C
Chris Dollin
Richard said:[some re-flow]
Chris Dollin said:Richard said:Chris Dollin said:
Beej wrote:
void delete_goat(GOAT *g) { free(g); g = NULL; }
[...] where the assignment of NULL is completely pointless.
...but then it's a pointless function anyway.
It frees the store its argument points to and names what's
going on, so the /function/ isn't pointless.
free(whatever_you_would_have_passed_to_delete_goat); would do the same
trick, though - it frees the memory and (if the pointer is well-named)
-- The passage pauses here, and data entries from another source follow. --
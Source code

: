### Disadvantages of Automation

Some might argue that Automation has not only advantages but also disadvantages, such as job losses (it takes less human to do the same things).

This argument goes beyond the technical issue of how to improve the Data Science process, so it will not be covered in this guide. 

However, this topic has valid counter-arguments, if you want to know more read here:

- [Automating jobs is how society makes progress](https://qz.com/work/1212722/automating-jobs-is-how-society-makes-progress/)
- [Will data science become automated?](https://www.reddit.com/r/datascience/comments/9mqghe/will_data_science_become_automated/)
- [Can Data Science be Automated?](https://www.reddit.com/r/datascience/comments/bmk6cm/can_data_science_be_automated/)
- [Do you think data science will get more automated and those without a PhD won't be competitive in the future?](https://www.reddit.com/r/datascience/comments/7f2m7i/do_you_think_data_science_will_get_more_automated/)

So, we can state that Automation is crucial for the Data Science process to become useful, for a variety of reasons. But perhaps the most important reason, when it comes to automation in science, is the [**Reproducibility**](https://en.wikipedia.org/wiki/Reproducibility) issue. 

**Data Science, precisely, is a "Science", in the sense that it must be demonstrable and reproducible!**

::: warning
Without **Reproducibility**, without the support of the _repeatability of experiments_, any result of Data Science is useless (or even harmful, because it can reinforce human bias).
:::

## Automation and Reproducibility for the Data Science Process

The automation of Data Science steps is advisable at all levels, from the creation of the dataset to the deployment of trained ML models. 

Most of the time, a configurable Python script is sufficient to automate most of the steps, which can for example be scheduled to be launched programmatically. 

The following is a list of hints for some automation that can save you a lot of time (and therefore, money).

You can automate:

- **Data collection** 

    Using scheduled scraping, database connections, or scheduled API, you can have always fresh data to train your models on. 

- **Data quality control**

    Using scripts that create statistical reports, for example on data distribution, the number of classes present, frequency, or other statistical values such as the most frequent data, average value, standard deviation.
documents what's going on as well, to anyone who knows what free() is
for - and if they don't know, why are we letting them touch production
code?
When goats are given additional pointer members (such as arms),
freeing a goat will have to deal with this. I find it easiest
to have a goatFree function right from the start, so that
I don't have to go free(aGoat)-hunting and change it. Calling
`free` directly risks forgetting to handle the insides ...
(destructor snipped)
It might not only be goats that use trollguns, and anyway there may be
other circumstances where you need to destroy a trollgun other than the
one where you are destroying - sorry! deleting - a goat.
Yes - but the same argument applies: either I'm going to destroy
the place that pointed to the gun, so no point nulling it, or I'm
going to give it a new value, so no point nulling it. That's the way
my code seemed to turn out, anyway.
[I write very little C these days: s'mostly Java. It's amusing
how each language highlights issues with the other ...]
[...] Probably because
we're writing different kinds of code. With a shared goal:
"don't let invalid pointers screw you up - get rid of them PDQ".
Yeah. The thing is, different people think in different ways.
So true. Not all different ways are bonkers.